Top of Data excerpts

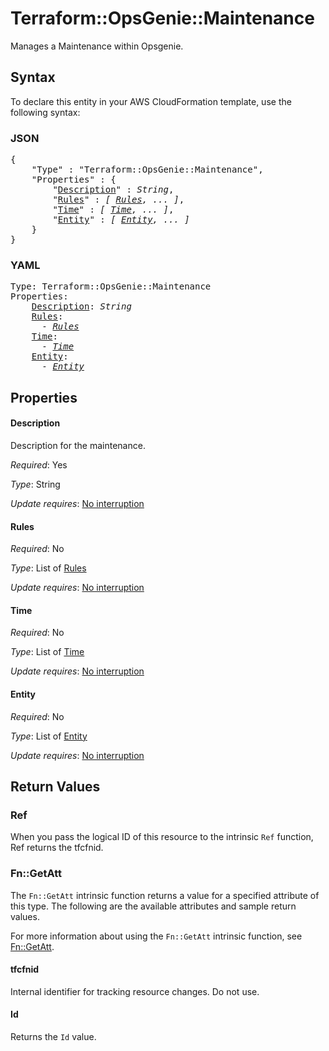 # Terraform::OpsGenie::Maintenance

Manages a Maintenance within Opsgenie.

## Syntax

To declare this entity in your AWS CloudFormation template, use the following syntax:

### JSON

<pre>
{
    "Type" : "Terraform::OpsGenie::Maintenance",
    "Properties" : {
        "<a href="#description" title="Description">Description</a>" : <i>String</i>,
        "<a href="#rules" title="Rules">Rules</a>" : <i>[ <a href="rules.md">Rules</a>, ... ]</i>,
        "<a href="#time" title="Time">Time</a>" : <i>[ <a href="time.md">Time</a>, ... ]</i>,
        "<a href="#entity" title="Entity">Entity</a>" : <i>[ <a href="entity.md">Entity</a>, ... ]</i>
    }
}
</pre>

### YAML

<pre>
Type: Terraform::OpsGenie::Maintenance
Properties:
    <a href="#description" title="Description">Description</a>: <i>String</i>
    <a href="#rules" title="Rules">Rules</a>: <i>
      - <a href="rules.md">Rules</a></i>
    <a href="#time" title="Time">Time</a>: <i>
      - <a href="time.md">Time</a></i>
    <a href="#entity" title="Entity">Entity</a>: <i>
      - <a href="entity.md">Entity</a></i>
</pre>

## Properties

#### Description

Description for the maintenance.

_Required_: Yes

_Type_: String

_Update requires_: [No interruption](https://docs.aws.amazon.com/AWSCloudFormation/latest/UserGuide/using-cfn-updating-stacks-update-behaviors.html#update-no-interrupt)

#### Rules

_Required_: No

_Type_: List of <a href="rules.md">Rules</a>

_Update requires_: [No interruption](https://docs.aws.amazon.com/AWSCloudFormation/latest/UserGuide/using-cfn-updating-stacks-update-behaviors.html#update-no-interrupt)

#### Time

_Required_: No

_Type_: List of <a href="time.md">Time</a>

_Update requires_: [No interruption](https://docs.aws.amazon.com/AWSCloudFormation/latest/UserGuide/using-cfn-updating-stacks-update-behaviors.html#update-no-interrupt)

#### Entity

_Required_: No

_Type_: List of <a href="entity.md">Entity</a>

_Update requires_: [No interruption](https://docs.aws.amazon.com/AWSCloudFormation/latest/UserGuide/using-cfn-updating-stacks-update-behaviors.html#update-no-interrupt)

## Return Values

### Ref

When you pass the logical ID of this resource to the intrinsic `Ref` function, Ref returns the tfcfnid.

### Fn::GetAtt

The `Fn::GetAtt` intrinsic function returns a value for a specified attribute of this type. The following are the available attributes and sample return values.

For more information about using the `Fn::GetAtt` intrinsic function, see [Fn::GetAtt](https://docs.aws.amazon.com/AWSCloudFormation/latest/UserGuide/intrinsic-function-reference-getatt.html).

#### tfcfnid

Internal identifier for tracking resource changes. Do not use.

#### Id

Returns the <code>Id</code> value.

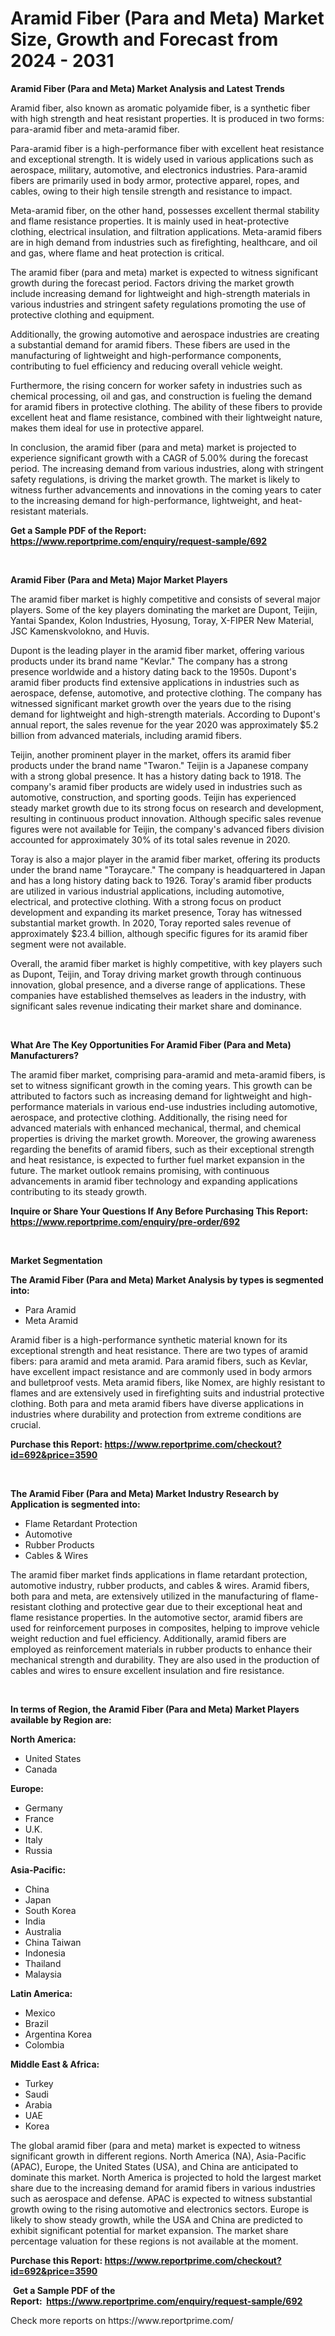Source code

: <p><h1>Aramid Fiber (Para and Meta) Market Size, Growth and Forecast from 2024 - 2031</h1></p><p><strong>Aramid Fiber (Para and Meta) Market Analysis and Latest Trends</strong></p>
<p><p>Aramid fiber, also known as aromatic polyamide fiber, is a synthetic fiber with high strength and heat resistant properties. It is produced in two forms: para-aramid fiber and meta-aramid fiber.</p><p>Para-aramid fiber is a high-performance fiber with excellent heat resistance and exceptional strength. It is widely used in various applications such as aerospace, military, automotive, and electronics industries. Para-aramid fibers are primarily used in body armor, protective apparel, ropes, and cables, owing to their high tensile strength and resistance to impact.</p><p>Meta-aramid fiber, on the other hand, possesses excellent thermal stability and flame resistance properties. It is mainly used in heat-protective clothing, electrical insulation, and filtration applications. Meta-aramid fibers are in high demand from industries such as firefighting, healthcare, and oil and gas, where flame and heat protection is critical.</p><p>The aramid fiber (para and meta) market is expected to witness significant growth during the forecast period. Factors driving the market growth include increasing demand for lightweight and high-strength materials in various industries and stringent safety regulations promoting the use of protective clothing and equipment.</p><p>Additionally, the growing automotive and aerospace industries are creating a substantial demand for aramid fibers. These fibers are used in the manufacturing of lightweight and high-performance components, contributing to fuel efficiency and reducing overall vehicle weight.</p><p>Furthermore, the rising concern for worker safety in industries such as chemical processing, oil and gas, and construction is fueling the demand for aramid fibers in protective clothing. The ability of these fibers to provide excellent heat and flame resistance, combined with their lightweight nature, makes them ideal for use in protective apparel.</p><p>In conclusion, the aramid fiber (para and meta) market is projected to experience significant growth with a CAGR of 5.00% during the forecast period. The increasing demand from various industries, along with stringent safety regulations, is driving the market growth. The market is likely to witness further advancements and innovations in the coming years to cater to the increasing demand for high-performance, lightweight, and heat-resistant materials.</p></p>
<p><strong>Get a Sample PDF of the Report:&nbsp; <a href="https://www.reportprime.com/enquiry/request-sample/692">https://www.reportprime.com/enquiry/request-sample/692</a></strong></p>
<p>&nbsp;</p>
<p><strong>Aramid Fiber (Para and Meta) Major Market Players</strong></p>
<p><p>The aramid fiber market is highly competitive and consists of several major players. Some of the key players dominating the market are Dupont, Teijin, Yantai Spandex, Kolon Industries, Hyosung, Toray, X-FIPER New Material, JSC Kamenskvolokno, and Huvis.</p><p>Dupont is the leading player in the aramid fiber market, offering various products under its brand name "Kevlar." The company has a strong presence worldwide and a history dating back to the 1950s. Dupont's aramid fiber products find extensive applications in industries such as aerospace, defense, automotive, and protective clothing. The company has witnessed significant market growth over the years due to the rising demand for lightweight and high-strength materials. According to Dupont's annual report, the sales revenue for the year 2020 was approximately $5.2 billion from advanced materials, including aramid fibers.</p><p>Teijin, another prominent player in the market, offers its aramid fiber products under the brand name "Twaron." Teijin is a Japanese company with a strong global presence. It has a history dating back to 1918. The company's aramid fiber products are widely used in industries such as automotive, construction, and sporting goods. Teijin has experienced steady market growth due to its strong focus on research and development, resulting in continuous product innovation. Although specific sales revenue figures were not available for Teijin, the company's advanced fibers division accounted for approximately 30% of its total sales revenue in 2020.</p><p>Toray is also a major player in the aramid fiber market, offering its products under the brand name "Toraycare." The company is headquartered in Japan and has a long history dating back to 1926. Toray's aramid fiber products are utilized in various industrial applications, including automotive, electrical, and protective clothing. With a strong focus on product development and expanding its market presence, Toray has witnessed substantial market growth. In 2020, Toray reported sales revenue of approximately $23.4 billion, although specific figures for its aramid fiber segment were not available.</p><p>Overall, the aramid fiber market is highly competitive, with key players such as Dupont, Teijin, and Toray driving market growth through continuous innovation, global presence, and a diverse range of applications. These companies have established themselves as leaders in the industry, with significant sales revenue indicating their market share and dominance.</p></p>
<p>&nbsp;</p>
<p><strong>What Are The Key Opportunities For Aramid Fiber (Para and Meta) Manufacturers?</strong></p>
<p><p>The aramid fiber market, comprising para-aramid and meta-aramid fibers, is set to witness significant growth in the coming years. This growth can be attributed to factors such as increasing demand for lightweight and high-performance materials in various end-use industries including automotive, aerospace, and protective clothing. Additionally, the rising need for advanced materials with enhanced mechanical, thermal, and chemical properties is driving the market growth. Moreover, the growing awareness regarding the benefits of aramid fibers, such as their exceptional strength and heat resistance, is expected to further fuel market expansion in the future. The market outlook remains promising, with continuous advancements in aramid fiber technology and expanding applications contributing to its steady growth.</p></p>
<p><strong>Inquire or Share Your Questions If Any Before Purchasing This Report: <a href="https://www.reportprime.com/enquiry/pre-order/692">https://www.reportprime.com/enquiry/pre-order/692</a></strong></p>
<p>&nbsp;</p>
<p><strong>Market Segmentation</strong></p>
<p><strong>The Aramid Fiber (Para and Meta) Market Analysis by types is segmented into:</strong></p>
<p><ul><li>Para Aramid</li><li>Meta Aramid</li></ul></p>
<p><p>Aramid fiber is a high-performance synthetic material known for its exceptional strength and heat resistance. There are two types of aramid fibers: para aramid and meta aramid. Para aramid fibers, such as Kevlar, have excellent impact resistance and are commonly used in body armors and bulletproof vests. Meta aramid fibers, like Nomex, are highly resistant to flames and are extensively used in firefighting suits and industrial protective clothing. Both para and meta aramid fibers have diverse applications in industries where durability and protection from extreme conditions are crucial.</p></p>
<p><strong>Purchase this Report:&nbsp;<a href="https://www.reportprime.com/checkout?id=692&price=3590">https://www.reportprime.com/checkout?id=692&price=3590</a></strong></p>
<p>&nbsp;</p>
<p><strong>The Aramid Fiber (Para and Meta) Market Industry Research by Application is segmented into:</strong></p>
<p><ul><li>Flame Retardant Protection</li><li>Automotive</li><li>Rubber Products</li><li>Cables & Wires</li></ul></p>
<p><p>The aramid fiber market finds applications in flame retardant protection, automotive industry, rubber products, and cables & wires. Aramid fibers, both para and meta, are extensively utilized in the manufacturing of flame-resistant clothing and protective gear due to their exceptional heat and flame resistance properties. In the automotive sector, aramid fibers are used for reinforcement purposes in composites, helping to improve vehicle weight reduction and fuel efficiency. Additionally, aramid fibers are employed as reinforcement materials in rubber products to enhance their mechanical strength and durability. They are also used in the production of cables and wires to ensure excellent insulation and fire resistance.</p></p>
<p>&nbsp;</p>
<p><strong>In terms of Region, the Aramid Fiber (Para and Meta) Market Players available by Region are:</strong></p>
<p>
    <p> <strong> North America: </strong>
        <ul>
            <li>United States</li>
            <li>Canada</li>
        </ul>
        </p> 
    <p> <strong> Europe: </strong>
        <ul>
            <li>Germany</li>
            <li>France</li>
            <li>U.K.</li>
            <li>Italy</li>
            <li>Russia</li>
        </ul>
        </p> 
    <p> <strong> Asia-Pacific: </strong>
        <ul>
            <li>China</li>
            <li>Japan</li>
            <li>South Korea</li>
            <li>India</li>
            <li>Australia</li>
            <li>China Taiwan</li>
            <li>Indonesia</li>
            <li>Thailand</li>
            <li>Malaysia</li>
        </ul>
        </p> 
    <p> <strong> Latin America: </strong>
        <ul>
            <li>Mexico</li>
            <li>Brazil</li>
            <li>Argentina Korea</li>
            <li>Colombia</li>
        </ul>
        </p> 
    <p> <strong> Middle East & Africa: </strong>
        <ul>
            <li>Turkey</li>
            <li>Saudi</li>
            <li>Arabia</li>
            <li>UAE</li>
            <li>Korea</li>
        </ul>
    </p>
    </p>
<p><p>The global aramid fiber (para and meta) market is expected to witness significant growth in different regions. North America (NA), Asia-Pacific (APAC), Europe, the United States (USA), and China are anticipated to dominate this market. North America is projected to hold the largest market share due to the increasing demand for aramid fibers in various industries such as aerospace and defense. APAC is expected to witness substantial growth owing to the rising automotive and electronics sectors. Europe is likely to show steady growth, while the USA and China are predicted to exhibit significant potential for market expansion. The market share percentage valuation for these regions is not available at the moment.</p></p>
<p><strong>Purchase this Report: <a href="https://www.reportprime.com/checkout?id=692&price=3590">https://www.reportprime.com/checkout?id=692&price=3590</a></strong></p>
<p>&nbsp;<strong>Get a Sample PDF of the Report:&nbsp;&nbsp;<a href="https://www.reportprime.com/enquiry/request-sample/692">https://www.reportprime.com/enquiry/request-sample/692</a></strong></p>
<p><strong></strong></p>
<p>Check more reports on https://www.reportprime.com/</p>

Bottom of Data excerpts

▸ Required action: Output, from the data above, the lines from the line with "<p><strong>Get a Sample" to the line with "<p><strong>Aramid Fiber (Para and Meta) Major" exactly as they stand, both ends included and nothing else.

▸ Exercise output:
<p><strong>Get a Sample PDF of the Report:&nbsp; <a href="https://www.reportprime.com/enquiry/request-sample/692">https://www.reportprime.com/enquiry/request-sample/692</a></strong></p>
<p>&nbsp;</p>
<p><strong>Aramid Fiber (Para and Meta) Major Market Players</strong></p>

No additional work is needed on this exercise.